## Task objective
Your job with the data below: print everything from the line that holds "Ако положим $i" down to the line that holds "Тъй като $t", ends included, exactly, and nothing else.

*** Dataset excerpts ***

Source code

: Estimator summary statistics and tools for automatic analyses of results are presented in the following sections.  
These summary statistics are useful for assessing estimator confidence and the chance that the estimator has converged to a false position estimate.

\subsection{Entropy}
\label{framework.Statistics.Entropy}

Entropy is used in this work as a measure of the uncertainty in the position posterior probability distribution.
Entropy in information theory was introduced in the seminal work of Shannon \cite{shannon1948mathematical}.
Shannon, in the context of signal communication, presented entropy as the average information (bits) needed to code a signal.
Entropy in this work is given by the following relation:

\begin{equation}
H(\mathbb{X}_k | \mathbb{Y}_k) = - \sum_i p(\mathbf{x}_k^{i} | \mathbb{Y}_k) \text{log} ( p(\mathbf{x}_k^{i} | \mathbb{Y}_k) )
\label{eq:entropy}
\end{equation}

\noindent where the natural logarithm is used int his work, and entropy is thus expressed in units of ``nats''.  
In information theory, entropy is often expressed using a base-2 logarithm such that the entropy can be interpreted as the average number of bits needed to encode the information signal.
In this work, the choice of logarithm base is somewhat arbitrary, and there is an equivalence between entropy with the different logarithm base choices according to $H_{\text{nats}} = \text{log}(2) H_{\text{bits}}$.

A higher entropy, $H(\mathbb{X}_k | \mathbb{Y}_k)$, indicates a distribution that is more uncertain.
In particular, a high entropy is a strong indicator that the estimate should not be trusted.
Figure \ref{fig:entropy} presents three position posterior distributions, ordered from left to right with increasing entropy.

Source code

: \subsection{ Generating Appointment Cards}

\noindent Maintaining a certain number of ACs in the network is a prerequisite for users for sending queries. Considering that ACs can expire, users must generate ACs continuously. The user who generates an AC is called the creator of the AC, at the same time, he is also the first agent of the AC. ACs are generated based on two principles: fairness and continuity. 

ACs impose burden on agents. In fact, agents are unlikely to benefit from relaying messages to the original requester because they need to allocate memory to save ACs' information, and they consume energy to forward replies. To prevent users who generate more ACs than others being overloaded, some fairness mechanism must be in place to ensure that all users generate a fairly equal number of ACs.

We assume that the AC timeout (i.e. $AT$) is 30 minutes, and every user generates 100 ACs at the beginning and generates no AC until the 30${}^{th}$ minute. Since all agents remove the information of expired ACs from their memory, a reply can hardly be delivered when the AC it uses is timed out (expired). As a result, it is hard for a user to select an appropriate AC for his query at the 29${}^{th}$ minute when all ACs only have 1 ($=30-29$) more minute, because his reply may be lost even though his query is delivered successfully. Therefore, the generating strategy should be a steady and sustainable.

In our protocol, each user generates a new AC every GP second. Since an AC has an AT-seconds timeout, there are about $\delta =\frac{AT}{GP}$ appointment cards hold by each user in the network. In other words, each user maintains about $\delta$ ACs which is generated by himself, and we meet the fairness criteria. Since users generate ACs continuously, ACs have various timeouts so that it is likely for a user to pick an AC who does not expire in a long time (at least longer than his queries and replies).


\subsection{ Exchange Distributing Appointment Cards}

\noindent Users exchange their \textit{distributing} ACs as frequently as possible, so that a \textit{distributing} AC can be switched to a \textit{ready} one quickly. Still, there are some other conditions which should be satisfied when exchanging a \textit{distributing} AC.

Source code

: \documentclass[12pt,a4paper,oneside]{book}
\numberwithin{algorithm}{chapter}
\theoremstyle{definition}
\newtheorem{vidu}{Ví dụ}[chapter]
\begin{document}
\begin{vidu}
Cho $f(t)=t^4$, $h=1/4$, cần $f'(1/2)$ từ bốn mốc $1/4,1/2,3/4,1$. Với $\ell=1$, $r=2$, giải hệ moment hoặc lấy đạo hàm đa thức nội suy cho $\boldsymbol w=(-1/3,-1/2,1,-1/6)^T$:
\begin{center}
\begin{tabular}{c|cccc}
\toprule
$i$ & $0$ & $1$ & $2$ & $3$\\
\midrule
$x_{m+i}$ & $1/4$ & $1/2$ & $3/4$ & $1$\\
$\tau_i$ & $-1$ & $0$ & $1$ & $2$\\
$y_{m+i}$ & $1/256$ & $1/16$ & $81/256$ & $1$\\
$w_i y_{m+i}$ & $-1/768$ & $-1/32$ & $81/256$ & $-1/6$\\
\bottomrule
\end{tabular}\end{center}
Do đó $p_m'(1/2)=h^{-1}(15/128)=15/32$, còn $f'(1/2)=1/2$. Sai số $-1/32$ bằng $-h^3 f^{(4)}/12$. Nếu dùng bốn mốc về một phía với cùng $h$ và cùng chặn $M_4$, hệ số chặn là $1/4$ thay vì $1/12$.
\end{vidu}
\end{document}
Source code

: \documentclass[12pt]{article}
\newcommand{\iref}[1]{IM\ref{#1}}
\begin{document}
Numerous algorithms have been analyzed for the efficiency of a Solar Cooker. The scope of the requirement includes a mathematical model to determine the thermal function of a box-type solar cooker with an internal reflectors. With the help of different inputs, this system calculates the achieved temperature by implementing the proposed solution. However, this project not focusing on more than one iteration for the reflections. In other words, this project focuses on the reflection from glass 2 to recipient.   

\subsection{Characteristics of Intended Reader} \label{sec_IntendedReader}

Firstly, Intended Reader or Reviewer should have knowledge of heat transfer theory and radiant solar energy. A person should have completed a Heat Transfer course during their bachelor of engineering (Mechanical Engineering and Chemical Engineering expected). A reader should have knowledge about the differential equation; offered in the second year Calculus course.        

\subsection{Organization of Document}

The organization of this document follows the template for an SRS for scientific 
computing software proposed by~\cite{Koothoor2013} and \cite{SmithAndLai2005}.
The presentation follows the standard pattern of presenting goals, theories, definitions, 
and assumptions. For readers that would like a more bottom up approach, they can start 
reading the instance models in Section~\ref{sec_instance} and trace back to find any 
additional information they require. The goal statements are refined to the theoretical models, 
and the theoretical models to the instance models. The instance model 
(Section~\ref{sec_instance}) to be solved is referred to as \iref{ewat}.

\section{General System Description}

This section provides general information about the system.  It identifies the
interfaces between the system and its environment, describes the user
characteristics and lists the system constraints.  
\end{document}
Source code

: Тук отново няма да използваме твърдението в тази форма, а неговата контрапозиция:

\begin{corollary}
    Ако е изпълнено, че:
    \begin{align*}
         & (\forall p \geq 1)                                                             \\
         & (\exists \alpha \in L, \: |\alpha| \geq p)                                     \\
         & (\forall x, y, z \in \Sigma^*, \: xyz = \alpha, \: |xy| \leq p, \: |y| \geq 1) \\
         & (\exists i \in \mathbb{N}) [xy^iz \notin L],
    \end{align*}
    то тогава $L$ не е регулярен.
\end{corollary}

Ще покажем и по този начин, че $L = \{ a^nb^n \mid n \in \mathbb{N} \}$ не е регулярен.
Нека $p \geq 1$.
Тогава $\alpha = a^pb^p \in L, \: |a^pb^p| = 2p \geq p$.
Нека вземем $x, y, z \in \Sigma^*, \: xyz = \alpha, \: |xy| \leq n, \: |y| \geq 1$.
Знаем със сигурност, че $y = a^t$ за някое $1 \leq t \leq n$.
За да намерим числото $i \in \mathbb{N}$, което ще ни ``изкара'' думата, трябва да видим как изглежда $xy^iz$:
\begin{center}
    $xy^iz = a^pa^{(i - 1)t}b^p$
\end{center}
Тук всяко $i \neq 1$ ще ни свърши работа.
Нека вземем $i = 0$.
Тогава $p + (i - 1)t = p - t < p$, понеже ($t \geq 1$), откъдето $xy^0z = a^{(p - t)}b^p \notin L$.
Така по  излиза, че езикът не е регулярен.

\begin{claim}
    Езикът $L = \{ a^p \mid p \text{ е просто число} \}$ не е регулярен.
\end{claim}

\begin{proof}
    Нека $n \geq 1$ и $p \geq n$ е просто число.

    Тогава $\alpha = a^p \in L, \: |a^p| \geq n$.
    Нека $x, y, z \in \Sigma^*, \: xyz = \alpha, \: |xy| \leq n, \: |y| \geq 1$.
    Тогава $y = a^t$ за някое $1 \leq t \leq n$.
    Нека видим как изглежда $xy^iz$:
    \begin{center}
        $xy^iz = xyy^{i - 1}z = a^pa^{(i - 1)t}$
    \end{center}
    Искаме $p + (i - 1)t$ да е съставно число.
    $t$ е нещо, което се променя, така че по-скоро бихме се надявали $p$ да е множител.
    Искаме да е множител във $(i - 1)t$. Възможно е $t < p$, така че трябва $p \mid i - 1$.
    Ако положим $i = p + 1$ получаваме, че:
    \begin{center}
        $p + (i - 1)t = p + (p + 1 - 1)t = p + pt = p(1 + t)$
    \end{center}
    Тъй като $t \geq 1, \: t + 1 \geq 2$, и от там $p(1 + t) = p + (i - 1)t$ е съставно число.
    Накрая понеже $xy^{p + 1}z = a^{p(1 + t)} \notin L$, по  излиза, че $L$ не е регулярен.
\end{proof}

***

## Exercise solution
    Ако положим $i = p + 1$ получаваме, че:
    \begin{center}
        $p + (i - 1)t = p + (p + 1 - 1)t = p + pt = p(1 + t)$
    \end{center}
    Тъй като $t \geq 1, \: t + 1 \geq 2$, и от там $p(1 + t) = p + (i - 1)t$ е съставно число.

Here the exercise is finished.